▶ **Your assignment**
Write the records out again, precisely as they stand.

○ ○ ○ ○

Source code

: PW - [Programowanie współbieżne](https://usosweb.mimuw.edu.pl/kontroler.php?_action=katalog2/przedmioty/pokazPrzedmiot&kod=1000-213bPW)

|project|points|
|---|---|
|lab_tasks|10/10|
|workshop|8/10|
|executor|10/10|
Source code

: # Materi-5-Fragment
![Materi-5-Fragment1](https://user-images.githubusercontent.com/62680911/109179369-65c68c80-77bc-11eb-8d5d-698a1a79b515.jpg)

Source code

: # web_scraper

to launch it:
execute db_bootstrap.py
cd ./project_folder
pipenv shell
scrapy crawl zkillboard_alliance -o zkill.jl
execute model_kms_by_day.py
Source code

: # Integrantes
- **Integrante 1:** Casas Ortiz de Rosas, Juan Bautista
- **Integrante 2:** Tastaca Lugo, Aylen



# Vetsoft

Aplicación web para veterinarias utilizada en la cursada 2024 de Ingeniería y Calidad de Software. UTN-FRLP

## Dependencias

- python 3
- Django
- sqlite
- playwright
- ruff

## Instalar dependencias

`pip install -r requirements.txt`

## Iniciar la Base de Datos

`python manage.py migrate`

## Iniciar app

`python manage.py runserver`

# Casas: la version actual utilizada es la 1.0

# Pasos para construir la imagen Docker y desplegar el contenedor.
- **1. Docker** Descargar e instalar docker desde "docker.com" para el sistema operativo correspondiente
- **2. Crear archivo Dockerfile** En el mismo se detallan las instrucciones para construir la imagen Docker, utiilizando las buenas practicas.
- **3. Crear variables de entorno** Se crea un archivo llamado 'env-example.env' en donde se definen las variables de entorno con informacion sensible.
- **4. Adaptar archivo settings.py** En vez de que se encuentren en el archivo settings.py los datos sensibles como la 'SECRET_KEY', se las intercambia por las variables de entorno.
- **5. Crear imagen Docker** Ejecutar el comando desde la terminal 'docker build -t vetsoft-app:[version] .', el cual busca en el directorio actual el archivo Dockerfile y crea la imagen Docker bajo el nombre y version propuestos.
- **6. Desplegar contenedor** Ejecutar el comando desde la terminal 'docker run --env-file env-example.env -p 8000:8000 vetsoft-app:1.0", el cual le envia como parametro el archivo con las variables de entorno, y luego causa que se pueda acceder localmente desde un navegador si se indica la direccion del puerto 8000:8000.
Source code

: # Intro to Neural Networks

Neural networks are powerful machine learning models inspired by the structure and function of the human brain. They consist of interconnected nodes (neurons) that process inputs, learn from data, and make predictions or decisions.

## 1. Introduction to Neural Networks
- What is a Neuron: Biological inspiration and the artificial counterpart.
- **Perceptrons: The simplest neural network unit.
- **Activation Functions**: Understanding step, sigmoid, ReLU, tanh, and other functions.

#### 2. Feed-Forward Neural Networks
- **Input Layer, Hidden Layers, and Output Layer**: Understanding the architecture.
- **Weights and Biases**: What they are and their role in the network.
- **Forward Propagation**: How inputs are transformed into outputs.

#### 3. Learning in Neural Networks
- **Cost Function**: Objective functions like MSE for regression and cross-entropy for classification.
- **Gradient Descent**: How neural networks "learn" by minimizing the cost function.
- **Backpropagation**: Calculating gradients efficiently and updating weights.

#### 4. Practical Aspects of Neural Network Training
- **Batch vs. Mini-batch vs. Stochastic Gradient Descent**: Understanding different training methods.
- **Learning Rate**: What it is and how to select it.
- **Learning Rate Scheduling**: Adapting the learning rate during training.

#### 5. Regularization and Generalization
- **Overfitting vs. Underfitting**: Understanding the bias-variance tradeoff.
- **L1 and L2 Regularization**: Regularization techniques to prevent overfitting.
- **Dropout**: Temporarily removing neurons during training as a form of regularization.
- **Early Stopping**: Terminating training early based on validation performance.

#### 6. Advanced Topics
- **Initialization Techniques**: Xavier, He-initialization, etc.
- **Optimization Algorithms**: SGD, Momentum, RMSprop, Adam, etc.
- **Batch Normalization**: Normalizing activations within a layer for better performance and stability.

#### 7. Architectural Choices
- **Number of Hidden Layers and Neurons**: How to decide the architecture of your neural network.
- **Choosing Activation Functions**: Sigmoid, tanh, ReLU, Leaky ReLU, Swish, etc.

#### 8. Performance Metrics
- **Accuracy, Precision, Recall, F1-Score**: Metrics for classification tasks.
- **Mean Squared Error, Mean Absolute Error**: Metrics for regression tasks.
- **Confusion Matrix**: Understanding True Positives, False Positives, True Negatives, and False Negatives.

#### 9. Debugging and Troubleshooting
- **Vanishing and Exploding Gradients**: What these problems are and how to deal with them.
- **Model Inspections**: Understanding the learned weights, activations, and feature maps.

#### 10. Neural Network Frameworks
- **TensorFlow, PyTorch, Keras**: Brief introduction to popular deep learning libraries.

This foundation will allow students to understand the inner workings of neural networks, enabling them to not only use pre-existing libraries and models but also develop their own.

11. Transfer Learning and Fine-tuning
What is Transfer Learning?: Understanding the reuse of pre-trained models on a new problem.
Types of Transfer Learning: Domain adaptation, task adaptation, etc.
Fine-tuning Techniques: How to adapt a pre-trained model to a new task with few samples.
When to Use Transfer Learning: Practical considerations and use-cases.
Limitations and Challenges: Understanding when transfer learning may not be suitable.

○ ○ ○ ○

▶ **Answer for this exercise**
Source code

: PW - [Programowanie współbieżne](https://usosweb.mimuw.edu.pl/kontroler.php?_action=katalog2/przedmioty/pokazPrzedmiot&kod=1000-213bPW)

|project|points|
|---|---|
|lab_tasks|10/10|
|workshop|8/10|
|executor|10/10|
Source code

: # Materi-5-Fragment
![Materi-5-Fragment1](https://user-images.githubusercontent.com/62680911/109179369-65c68c80-77bc-11eb-8d5d-698a1a79b515.jpg)

Source code

: # web_scraper

to launch it:
execute db_bootstrap.py
cd ./project_folder
pipenv shell
scrapy crawl zkillboard_alliance -o zkill.jl
execute model_kms_by_day.py
Source code

: # Integrantes
- **Integrante 1:** Casas Ortiz de Rosas, Juan Bautista
- **Integrante 2:** Tastaca Lugo, Aylen



# Vetsoft

Aplicación web para veterinarias utilizada en la cursada 2024 de Ingeniería y Calidad de Software. UTN-FRLP

## Dependencias

- python 3
- Django
- sqlite
- playwright
- ruff

## Instalar dependencias

`pip install -r requirements.txt`

## Iniciar la Base de Datos

`python manage.py migrate`

## Iniciar app

`python manage.py runserver`

# Casas: la version actual utilizada es la 1.0

# Pasos para construir la imagen Docker y desplegar el contenedor.
- **1. Docker** Descargar e instalar docker desde "docker.com" para el sistema operativo correspondiente
- **2. Crear archivo Dockerfile** En el mismo se detallan las instrucciones para construir la imagen Docker, utiilizando las buenas practicas.
- **3. Crear variables de entorno** Se crea un archivo llamado 'env-example.env' en donde se definen las variables de entorno con informacion sensible.
- **4. Adaptar archivo settings.py** En vez de que se encuentren en el archivo settings.py los datos sensibles como la 'SECRET_KEY', se las intercambia por las variables de entorno.
- **5. Crear imagen Docker** Ejecutar el comando desde la terminal 'docker build -t vetsoft-app:[version] .', el cual busca en el directorio actual el archivo Dockerfile y crea la imagen Docker bajo el nombre y version propuestos.
- **6. Desplegar contenedor** Ejecutar el comando desde la terminal 'docker run --env-file env-example.env -p 8000:8000 vetsoft-app:1.0", el cual le envia como parametro el archivo con las variables de entorno, y luego causa que se pueda acceder localmente desde un navegador si se indica la direccion del puerto 8000:8000.
Source code

: # Intro to Neural Networks

Neural networks are powerful machine learning models inspired by the structure and function of the human brain. They consist of interconnected nodes (neurons) that process inputs, learn from data, and make predictions or decisions.

## 1. Introduction to Neural Networks
- What is a Neuron: Biological inspiration and the artificial counterpart.
- **Perceptrons: The simplest neural network unit.
- **Activation Functions**: Understanding step, sigmoid, ReLU, tanh, and other functions.

#### 2. Feed-Forward Neural Networks
- **Input Layer, Hidden Layers, and Output Layer**: Understanding the architecture.
- **Weights and Biases**: What they are and their role in the network.
- **Forward Propagation**: How inputs are transformed into outputs.

#### 3. Learning in Neural Networks
- **Cost Function**: Objective functions like MSE for regression and cross-entropy for classification.
- **Gradient Descent**: How neural networks "learn" by minimizing the cost function.
- **Backpropagation**: Calculating gradients efficiently and updating weights.

#### 4. Practical Aspects of Neural Network Training
- **Batch vs. Mini-batch vs. Stochastic Gradient Descent**: Understanding different training methods.
- **Learning Rate**: What it is and how to select it.
- **Learning Rate Scheduling**: Adapting the learning rate during training.

#### 5. Regularization and Generalization
- **Overfitting vs. Underfitting**: Understanding the bias-variance tradeoff.
- **L1 and L2 Regularization**: Regularization techniques to prevent overfitting.
- **Dropout**: Temporarily removing neurons during training as a form of regularization.
- **Early Stopping**: Terminating training early based on validation performance.

#### 6. Advanced Topics
- **Initialization Techniques**: Xavier, He-initialization, etc.
- **Optimization Algorithms**: SGD, Momentum, RMSprop, Adam, etc.
- **Batch Normalization**: Normalizing activations within a layer for better performance and stability.

#### 7. Architectural Choices
- **Number of Hidden Layers and Neurons**: How to decide the architecture of your neural network.
- **Choosing Activation Functions**: Sigmoid, tanh, ReLU, Leaky ReLU, Swish, etc.

#### 8. Performance Metrics
- **Accuracy, Precision, Recall, F1-Score**: Metrics for classification tasks.
- **Mean Squared Error, Mean Absolute Error**: Metrics for regression tasks.
- **Confusion Matrix**: Understanding True Positives, False Positives, True Negatives, and False Negatives.

#### 9. Debugging and Troubleshooting
- **Vanishing and Exploding Gradients**: What these problems are and how to deal with them.
- **Model Inspections**: Understanding the learned weights, activations, and feature maps.

#### 10. Neural Network Frameworks
- **TensorFlow, PyTorch, Keras**: Brief introduction to popular deep learning libraries.

This foundation will allow students to understand the inner workings of neural networks, enabling them to not only use pre-existing libraries and models but also develop their own.

11. Transfer Learning and Fine-tuning
What is Transfer Learning?: Understanding the reuse of pre-trained models on a new problem.
Types of Transfer Learning: Domain adaptation, task adaptation, etc.
Fine-tuning Techniques: How to adapt a pre-trained model to a new task with few samples.
When to Use Transfer Learning: Practical considerations and use-cases.
Limitations and Challenges: Understanding when transfer learning may not be suitable.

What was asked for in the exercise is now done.